2012: We started with a speech by Rob Stavins and a panel moderated by our very own Jessica Gelman that discussed dynamic pricing and learning how to apply the behaviors seen on secondary ticket markets like StubHub to a team’s ticket pricing model. It was not as simple as taking consumer behaviors on the secondary market and applying them to season tickets; these leagues and teams needed to take a look at which attributes were most valued and how these attributes interacted to provide useful information.
2013: Case studies from a TicketMaster subsidiary, LiveAnalytics were presented where they focused on providing tailored and targeted information to fans and collecting information from fans via surveys that drove analytics provided to teams and leagues regarding ticket pricing. One of the cases included looking at the NFL’s performance in ticket pricing as they did not allow teams to deploy dynamic or variable pricing at that time.
We also presented another panel on ticketing analytics that included members from the 2012 version but this panel provided discussion on ticketing differences across sports from soccer to baseball to football and how dynamics in different cities shape decisions. They also briefly touched on the start of the shift from paper tickets to hard plastic cards for season ticket holders in Kansas City.
2014: A panel discussing analytics across the sports business talks about the burgeoning shift of customers toward mobile ticketing. A StubHub representative mentions that between 40 and 50% of customers are searching for tickets on mobile devices, the key would be using data to convert these searches into ticket sales.
2015: An entirely new panel talked about the continued emergence of dynamic and variable pricing and how higher percentages of teams were utilizing these concepts for their pricing models. They also discussed how customers were now likely to purchase tickets from mobile devices and how teams were beginning to use that to improve the customer experience.
2016: This year’s panel was titled “How, Where, What: Ticketing Analytics” and focused heavily on partnerships throughout the NBA. At the time, the NBA had a relationship with Ticketmaster but each team could partner with whoever they felt was most aligned. These relationships drove improvements in the customer experience from purchasing the ticket to transferring the ticket securely to getting into the event. Another topic of heavy discussion was the continued shift to digital ticketing, including the introduction of some teams who were already going fully digital.
2017: Branded “Beyond the Seat: Future of Ticketing Marketplace”, this panel discussed the Ticketmaster and Facebook partnership that allowed Facebook users to buy tickets from Ticketmaster using the payment methods already provided through their Facebook account. The major players are now becoming increasingly focused on streamlining and removing friction from the ticket-buying process. Additionally, the panel talked about how TV revenues are coming into play when teams think about how they build new stadiums and price tickets. Ticket sales are no longer the only way that teams generate heavy revenue. They need to be thinking about the TV presentation which might impact the in-person experience.
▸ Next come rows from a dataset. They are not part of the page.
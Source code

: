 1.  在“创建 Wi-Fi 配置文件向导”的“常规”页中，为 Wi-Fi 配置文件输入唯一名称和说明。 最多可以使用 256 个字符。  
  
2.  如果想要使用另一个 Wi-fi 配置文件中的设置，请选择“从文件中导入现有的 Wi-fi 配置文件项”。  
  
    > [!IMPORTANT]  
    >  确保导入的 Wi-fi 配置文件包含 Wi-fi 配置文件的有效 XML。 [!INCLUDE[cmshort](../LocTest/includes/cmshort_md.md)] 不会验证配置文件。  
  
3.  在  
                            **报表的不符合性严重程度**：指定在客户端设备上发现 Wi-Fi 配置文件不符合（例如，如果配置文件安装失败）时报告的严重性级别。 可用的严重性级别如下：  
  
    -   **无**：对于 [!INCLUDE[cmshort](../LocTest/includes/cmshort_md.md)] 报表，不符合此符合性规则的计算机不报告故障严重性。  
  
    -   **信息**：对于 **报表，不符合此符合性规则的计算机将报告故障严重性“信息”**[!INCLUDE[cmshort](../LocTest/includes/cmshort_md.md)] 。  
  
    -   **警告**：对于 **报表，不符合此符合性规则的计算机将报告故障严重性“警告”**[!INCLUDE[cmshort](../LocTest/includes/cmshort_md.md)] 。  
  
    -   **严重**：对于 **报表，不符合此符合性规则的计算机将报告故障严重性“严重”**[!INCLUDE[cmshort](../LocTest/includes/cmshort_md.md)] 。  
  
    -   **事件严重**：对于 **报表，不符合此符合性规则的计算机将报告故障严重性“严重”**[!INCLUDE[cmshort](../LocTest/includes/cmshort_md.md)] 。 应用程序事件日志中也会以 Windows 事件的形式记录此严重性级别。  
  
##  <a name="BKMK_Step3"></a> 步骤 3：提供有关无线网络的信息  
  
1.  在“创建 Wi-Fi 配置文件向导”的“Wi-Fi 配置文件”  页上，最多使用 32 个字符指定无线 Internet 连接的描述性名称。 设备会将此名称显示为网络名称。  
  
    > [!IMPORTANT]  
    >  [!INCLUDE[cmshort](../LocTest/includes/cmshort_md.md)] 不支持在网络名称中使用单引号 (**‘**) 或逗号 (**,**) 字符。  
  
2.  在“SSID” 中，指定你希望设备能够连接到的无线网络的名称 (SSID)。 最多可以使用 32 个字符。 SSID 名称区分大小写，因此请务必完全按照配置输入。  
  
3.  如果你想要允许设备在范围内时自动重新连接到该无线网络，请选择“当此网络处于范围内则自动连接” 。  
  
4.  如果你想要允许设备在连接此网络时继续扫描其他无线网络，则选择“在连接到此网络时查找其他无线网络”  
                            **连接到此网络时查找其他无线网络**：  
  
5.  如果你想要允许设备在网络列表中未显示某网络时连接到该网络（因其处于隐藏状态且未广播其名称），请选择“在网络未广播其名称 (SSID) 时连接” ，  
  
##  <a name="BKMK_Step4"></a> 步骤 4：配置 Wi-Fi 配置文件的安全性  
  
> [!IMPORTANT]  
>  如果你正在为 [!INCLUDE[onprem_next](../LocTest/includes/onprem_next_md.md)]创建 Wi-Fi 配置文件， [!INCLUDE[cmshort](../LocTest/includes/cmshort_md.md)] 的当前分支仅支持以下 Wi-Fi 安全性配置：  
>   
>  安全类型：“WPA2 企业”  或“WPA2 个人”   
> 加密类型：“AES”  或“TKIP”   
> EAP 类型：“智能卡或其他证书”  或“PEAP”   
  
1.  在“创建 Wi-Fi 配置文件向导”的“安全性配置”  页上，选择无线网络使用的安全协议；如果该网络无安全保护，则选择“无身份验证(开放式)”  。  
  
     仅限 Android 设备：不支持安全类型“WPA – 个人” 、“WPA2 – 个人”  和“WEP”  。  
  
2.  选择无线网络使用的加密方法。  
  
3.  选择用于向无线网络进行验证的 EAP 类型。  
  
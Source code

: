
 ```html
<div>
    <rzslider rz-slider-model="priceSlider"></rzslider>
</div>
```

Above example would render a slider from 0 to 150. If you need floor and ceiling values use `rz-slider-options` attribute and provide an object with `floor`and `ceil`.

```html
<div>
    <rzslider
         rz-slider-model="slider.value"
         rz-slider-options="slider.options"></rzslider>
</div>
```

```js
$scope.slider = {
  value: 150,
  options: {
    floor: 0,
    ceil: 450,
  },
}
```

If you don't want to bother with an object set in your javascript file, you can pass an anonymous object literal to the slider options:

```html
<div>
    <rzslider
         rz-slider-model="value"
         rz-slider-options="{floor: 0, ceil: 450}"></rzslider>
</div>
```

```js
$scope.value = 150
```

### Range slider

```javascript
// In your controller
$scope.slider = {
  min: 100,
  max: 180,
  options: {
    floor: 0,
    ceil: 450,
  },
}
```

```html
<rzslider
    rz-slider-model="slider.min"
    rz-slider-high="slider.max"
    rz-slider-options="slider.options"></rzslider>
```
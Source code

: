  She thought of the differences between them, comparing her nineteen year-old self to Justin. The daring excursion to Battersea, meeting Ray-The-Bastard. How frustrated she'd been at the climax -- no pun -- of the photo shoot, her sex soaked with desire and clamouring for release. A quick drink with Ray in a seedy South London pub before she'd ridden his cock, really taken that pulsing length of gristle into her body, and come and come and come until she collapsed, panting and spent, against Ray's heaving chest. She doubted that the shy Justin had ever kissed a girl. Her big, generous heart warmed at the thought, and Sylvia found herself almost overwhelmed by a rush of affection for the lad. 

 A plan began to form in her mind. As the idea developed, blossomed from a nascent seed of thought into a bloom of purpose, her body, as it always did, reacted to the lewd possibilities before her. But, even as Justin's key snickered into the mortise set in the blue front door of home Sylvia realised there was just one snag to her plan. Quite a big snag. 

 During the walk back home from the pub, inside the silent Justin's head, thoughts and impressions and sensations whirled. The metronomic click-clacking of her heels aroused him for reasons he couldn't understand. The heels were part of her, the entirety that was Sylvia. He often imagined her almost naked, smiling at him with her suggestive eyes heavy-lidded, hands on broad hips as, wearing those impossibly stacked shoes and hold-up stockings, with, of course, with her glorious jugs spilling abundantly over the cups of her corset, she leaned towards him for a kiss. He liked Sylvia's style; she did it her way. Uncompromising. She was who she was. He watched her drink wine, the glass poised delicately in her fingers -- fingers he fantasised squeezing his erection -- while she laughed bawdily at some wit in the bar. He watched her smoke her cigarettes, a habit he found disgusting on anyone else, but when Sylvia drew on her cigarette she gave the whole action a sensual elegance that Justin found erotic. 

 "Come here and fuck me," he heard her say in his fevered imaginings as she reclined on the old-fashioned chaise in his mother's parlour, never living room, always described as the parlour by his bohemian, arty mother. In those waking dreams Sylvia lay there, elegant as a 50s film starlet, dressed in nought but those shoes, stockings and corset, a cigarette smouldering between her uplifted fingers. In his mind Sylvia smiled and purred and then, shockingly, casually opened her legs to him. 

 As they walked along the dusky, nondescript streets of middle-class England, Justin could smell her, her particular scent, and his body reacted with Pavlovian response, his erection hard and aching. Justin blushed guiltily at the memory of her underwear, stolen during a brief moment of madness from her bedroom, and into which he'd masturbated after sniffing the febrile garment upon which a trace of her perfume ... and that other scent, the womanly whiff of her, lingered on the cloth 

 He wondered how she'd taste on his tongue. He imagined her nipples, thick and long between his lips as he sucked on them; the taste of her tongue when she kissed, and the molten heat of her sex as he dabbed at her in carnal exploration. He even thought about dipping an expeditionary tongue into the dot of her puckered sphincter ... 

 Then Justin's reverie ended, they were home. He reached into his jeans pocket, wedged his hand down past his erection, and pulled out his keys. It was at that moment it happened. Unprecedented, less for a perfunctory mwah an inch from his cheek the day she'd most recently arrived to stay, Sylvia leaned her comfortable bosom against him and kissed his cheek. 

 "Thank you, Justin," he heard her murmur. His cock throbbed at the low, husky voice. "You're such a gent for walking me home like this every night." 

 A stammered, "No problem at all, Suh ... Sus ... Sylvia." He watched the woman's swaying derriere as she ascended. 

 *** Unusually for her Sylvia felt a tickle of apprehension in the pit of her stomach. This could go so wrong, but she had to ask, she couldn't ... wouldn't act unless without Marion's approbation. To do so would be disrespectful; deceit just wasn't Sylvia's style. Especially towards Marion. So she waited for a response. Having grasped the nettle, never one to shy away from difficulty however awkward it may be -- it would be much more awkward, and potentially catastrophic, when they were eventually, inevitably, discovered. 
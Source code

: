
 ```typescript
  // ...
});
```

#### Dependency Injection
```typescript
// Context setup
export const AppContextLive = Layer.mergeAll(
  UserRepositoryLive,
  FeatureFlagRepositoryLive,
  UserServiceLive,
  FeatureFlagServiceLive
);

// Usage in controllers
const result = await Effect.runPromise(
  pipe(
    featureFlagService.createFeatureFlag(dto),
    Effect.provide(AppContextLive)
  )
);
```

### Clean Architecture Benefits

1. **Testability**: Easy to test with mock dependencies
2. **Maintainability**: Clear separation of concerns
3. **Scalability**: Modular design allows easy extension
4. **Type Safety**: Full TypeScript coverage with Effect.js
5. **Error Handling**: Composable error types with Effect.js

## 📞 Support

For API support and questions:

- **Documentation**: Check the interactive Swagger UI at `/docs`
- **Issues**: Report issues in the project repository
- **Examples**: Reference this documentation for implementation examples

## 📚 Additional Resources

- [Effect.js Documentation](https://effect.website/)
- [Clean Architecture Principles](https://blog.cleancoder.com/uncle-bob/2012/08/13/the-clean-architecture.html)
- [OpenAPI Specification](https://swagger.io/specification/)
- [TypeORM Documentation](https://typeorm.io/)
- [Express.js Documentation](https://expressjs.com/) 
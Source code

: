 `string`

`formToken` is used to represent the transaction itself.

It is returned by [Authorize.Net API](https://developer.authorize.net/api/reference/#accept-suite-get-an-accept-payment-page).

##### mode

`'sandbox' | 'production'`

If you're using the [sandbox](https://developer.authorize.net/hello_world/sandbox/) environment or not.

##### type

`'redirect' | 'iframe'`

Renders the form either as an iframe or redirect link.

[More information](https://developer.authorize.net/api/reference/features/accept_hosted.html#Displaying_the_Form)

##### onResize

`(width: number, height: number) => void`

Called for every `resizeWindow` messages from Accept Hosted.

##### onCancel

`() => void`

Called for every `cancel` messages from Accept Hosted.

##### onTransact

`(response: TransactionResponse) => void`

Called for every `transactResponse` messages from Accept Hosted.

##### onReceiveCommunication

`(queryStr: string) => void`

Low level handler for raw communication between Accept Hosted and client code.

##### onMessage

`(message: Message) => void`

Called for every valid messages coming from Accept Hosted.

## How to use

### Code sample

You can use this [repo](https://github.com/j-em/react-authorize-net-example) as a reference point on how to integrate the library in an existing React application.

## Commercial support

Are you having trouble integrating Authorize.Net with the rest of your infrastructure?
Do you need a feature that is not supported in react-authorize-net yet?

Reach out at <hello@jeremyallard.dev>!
2018: In a panel called “Ticketing Analytics: Data & Digital Create a New Order” discussions take place about how the old days of pricing tickets without an immense amount of data are over. Dynamic and variable pricing are now widely used as well as digital entry methods (at this point over 50% of NBA teams have gone away from paper tickets). These pricing models are becoming so complex that they require internal teams and significant partnerships to adequately take advantage of all available data.
2019: A big year in ticketing content, the SSAC hosted a speaker dedicated to ticketing in baseball as well another panel, this time focused on “open distribution.” The speaker was Chris Giles who has actually since left his then position with the Oakland Athletics to start a company focused on a ticketing subscription product. Chris talks about how what the customer wants is evolving as a new generation of fans is being ushered in.
Open distribution for ticket sales means that fans can purchase tickets wherever they feel most comfortable. They are no longer restricted to partners of the respective sports leagues. This shift really took off in 2018 and this panel reviews the first year of this major shift. This change was the result of tracking customer data for over a decade.
2020: We hosted Kristen Mackie, a former Sloanie and co-lead for SSAC 2014 and now the Director of Strategy and Analytics for the NFL as she continued the discussion for open distribution of tickets for the NFL and how they are continuing to learn more about fans so that the NFL can market the right products and tickets to them.
2021: The virtual panel titled “Adapting on the Fly: The Future of Ticketing” discussed the challenges that came from COVID and how teams and leagues adapted to fanless games and what they expected going forward as fans return. They also talk about the changes to the primary and secondary market behaviors as a result of COVID and the partnerships between the ticket distributors and leagues.
In 2022, we will continue to discuss how ticketing can be used to improve the fan experience, make sure to check out the panel while at the conference!